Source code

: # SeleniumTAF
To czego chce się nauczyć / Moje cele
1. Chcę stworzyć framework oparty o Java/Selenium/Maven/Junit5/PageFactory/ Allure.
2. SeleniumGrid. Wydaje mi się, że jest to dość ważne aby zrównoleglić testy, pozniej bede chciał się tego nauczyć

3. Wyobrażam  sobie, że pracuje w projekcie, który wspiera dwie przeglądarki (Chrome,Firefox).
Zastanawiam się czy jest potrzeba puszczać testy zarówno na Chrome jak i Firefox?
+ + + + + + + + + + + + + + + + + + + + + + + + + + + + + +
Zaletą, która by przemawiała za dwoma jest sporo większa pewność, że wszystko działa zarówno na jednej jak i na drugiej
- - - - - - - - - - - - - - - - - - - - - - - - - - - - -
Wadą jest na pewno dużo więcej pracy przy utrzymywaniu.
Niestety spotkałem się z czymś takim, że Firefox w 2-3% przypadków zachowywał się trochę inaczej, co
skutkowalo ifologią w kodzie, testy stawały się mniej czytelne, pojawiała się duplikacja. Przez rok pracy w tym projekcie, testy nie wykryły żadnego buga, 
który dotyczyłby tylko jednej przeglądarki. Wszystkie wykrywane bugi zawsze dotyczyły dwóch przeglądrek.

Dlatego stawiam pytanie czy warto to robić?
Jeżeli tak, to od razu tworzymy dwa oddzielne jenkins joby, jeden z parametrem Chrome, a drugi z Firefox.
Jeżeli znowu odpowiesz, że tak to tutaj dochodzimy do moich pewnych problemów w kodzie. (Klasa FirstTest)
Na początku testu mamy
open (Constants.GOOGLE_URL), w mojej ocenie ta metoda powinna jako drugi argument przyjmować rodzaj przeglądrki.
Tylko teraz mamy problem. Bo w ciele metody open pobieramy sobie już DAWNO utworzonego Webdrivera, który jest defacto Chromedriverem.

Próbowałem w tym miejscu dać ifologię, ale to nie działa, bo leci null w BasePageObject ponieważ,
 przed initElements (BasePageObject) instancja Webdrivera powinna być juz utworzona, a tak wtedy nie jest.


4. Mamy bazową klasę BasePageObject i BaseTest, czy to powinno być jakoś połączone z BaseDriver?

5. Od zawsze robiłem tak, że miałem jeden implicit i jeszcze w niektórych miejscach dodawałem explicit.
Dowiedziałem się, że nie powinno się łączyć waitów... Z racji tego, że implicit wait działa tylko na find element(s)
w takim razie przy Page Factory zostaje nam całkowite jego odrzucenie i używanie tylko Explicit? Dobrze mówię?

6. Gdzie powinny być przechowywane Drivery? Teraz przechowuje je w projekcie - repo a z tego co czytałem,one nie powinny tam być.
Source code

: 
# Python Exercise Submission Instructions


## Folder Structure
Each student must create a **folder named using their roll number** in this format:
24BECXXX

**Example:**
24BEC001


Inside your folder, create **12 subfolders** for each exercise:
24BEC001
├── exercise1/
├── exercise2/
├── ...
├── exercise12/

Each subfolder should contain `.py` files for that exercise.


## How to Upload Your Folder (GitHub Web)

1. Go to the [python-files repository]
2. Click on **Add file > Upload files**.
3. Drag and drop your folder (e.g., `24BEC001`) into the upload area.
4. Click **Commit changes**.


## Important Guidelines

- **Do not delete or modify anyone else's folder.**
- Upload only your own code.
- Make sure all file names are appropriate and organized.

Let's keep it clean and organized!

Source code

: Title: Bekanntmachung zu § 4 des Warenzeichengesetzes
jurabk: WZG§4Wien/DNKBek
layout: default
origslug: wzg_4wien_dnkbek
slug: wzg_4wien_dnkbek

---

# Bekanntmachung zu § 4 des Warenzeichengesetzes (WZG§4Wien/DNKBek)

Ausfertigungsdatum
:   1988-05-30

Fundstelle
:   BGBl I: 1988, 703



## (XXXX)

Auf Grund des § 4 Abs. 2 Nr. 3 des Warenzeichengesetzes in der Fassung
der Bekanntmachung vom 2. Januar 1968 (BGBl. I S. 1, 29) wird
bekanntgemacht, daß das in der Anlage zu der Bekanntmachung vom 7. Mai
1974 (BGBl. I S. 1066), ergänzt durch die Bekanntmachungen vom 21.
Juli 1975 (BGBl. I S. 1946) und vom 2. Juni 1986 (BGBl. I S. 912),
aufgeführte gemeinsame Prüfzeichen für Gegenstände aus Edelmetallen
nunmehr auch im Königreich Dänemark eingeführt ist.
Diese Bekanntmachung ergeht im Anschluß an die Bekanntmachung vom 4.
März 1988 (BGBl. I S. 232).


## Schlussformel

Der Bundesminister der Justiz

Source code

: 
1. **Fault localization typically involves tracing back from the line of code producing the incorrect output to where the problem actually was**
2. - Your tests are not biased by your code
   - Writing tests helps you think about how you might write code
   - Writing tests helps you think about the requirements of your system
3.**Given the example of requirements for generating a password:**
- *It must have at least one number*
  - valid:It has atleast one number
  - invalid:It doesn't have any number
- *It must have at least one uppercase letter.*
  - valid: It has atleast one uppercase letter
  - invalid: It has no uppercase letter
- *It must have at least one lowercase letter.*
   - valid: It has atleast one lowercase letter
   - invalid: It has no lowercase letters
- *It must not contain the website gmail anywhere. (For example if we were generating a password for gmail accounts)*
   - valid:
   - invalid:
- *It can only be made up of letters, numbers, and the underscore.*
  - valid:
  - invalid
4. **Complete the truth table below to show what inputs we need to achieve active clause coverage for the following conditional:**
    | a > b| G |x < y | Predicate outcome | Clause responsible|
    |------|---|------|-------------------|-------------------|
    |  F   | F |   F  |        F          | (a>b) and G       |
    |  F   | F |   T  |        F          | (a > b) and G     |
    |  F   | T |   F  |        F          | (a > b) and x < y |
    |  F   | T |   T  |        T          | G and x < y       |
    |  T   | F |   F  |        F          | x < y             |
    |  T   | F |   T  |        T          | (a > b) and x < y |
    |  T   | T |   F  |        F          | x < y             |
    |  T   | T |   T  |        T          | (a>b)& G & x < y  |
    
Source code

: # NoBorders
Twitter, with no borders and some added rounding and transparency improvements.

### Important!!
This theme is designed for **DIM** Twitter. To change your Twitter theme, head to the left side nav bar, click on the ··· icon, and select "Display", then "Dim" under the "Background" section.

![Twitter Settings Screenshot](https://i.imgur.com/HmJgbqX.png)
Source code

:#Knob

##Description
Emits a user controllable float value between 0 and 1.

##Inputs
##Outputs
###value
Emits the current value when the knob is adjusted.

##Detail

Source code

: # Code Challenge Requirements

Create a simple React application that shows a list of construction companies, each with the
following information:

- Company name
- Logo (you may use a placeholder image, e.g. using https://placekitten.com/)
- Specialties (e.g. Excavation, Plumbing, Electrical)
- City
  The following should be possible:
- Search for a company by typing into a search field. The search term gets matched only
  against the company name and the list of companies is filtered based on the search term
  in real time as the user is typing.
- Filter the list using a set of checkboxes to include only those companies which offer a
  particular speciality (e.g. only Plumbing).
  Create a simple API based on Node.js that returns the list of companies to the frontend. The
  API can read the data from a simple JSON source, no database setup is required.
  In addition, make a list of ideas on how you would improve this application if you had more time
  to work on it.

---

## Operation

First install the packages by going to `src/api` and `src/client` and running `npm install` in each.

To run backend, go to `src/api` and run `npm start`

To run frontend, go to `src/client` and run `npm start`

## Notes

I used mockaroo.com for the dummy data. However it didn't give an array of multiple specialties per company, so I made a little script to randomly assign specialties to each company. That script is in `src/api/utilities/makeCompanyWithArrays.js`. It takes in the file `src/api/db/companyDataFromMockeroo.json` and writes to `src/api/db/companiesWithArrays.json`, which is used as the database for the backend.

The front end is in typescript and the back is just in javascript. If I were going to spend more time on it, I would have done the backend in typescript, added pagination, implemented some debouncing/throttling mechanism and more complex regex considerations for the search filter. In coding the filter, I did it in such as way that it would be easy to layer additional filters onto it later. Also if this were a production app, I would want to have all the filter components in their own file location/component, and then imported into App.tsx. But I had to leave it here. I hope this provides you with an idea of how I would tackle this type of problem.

☆ ☆ ☆ ☆

## Exercise instructions
All that is needed is the number of lines above in which the string "nauczyć" appears.

## Exercise output
2